*** Opening Material for this exercise ***
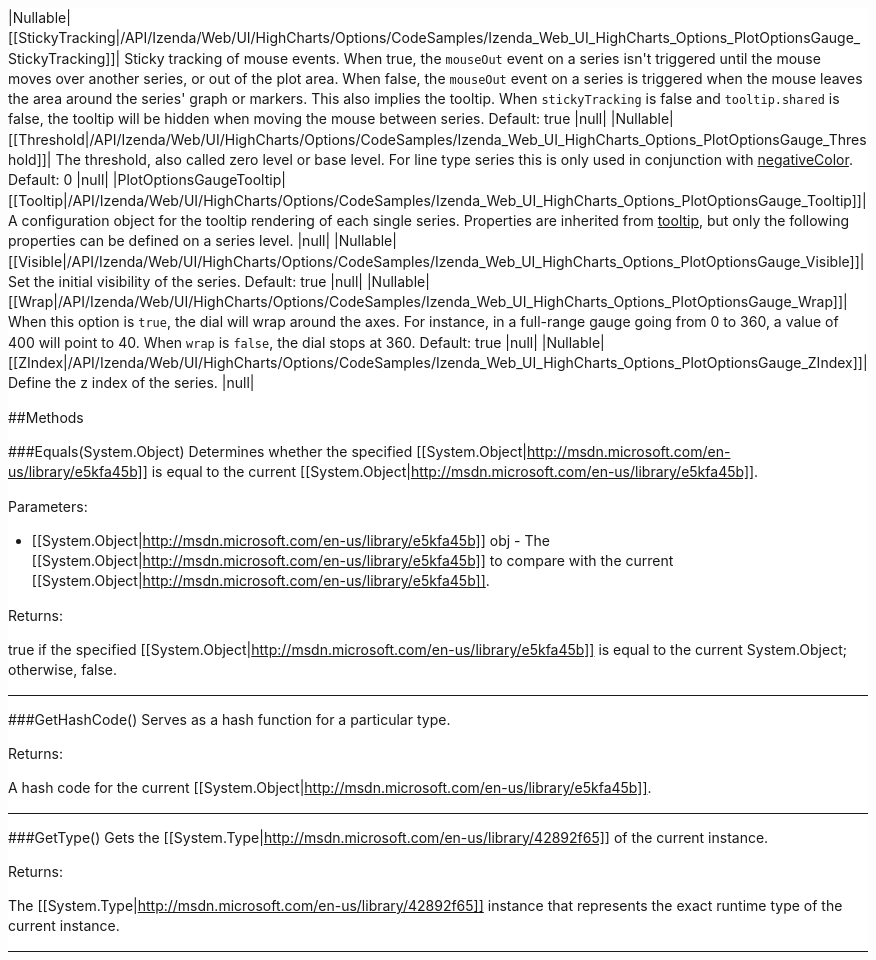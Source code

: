 |Nullable|[[StickyTracking|/API/Izenda/Web/UI/HighCharts/Options/CodeSamples/Izenda_Web_UI_HighCharts_Options_PlotOptionsGauge_StickyTracking]]| Sticky tracking of mouse events. When true, the <code>mouseOut</code> event on a series isn't triggered until the mouse moves over another series, or out of the plot area. When false, the <code>mouseOut</code> event on a series is triggered when the mouse leaves the area around the series' graph or markers. This also implies the tooltip. When <code>stickyTracking</code> is false and <code>tooltip.shared</code> is false, the tooltip will be hidden when moving the mouse between series. Default: true |null|
|Nullable|[[Threshold|/API/Izenda/Web/UI/HighCharts/Options/CodeSamples/Izenda_Web_UI_HighCharts_Options_PlotOptionsGauge_Threshold]]| The threshold, also called zero level or base level. For line type series this is only used in conjunction with <a href="#plotOptions.series.negativeColor">negativeColor</a>. Default: 0 |null|
|PlotOptionsGaugeTooltip|[[Tooltip|/API/Izenda/Web/UI/HighCharts/Options/CodeSamples/Izenda_Web_UI_HighCharts_Options_PlotOptionsGauge_Tooltip]]| A configuration object for the tooltip rendering of each single series. Properties are inherited from <a href="#tooltip">tooltip</a>, but only the following properties can be defined on a series level. |null|
|Nullable|[[Visible|/API/Izenda/Web/UI/HighCharts/Options/CodeSamples/Izenda_Web_UI_HighCharts_Options_PlotOptionsGauge_Visible]]| Set the initial visibility of the series. Default: true |null|
|Nullable|[[Wrap|/API/Izenda/Web/UI/HighCharts/Options/CodeSamples/Izenda_Web_UI_HighCharts_Options_PlotOptionsGauge_Wrap]]| When this option is <code>true</code>, the dial will wrap around the axes. For instance, in a full-range gauge going from 0 to 360, a value of 400 will point to 40. When <code>wrap</code> is <code>false</code>, the dial stops at 360. Default: true |null|
|Nullable|[[ZIndex|/API/Izenda/Web/UI/HighCharts/Options/CodeSamples/Izenda_Web_UI_HighCharts_Options_PlotOptionsGauge_ZIndex]]| Define the z index of the series. |null|


##Methods

###Equals(System.Object)
Determines whether the specified [[System.Object|http://msdn.microsoft.com/en-us/library/e5kfa45b]] is equal to the current [[System.Object|http://msdn.microsoft.com/en-us/library/e5kfa45b]].

Parameters: 

* [[System.Object|http://msdn.microsoft.com/en-us/library/e5kfa45b]] obj  - The [[System.Object|http://msdn.microsoft.com/en-us/library/e5kfa45b]] to compare with the current [[System.Object|http://msdn.microsoft.com/en-us/library/e5kfa45b]].





Returns:

true if the specified [[System.Object|http://msdn.microsoft.com/en-us/library/e5kfa45b]] is equal to the current System.Object; otherwise, false.


---


###GetHashCode()
 Serves as a hash function for a particular type.  





Returns:

A hash code for the current [[System.Object|http://msdn.microsoft.com/en-us/library/e5kfa45b]].


---


###GetType()
Gets the [[System.Type|http://msdn.microsoft.com/en-us/library/42892f65]] of the current instance.





Returns:

The [[System.Type|http://msdn.microsoft.com/en-us/library/42892f65]] instance that represents the exact runtime type of the current instance.


---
*** Closing Material for this exercise ***
*What you should do*:
Everything in the preceding material must be transcribed exactly, except the images.

*Result for this task*:
Source code

: |Nullable|[[StickyTracking|/API/Izenda/Web/UI/HighCharts/Options/CodeSamples/Izenda_Web_UI_HighCharts_Options_PlotOptionsGauge_StickyTracking]]| Sticky tracking of mouse events. When true, the <code>mouseOut</code> event on a series isn't triggered until the mouse moves over another series, or out of the plot area. When false, the <code>mouseOut</code> event on a series is triggered when the mouse leaves the area around the series' graph or markers. This also implies the tooltip. When <code>stickyTracking</code> is false and <code>tooltip.shared</code> is false, the tooltip will be hidden when moving the mouse between series. Default: true |null|
|Nullable|[[Threshold|/API/Izenda/Web/UI/HighCharts/Options/CodeSamples/Izenda_Web_UI_HighCharts_Options_PlotOptionsGauge_Threshold]]| The threshold, also called zero level or base level. For line type series this is only used in conjunction with <a href="#plotOptions.series.negativeColor">negativeColor</a>. Default: 0 |null|
|PlotOptionsGaugeTooltip|[[Tooltip|/API/Izenda/Web/UI/HighCharts/Options/CodeSamples/Izenda_Web_UI_HighCharts_Options_PlotOptionsGauge_Tooltip]]| A configuration object for the tooltip rendering of each single series. Properties are inherited from <a href="#tooltip">tooltip</a>, but only the following properties can be defined on a series level. |null|
|Nullable|[[Visible|/API/Izenda/Web/UI/HighCharts/Options/CodeSamples/Izenda_Web_UI_HighCharts_Options_PlotOptionsGauge_Visible]]| Set the initial visibility of the series. Default: true |null|
|Nullable|[[Wrap|/API/Izenda/Web/UI/HighCharts/Options/CodeSamples/Izenda_Web_UI_HighCharts_Options_PlotOptionsGauge_Wrap]]| When this option is <code>true</code>, the dial will wrap around the axes. For instance, in a full-range gauge going from 0 to 360, a value of 400 will point to 40. When <code>wrap</code> is <code>false</code>, the dial stops at 360. Default: true |null|
|Nullable|[[ZIndex|/API/Izenda/Web/UI/HighCharts/Options/CodeSamples/Izenda_Web_UI_HighCharts_Options_PlotOptionsGauge_ZIndex]]| Define the z index of the series. |null|


##Methods

###Equals(System.Object)
Determines whether the specified [[System.Object|http://msdn.microsoft.com/en-us/library/e5kfa45b]] is equal to the current [[System.Object|http://msdn.microsoft.com/en-us/library/e5kfa45b]].

Parameters: 

* [[System.Object|http://msdn.microsoft.com/en-us/library/e5kfa45b]] obj  - The [[System.Object|http://msdn.microsoft.com/en-us/library/e5kfa45b]] to compare with the current [[System.Object|http://msdn.microsoft.com/en-us/library/e5kfa45b]].





Returns:

true if the specified [[System.Object|http://msdn.microsoft.com/en-us/library/e5kfa45b]] is equal to the current System.Object; otherwise, false.


---


###GetHashCode()
 Serves as a hash function for a particular type.  





Returns:

A hash code for the current [[System.Object|http://msdn.microsoft.com/en-us/library/e5kfa45b]].


---


###GetType()
Gets the [[System.Type|http://msdn.microsoft.com/en-us/library/42892f65]] of the current instance.





Returns:

The [[System.Type|http://msdn.microsoft.com/en-us/library/42892f65]] instance that represents the exact runtime type of the current instance.


---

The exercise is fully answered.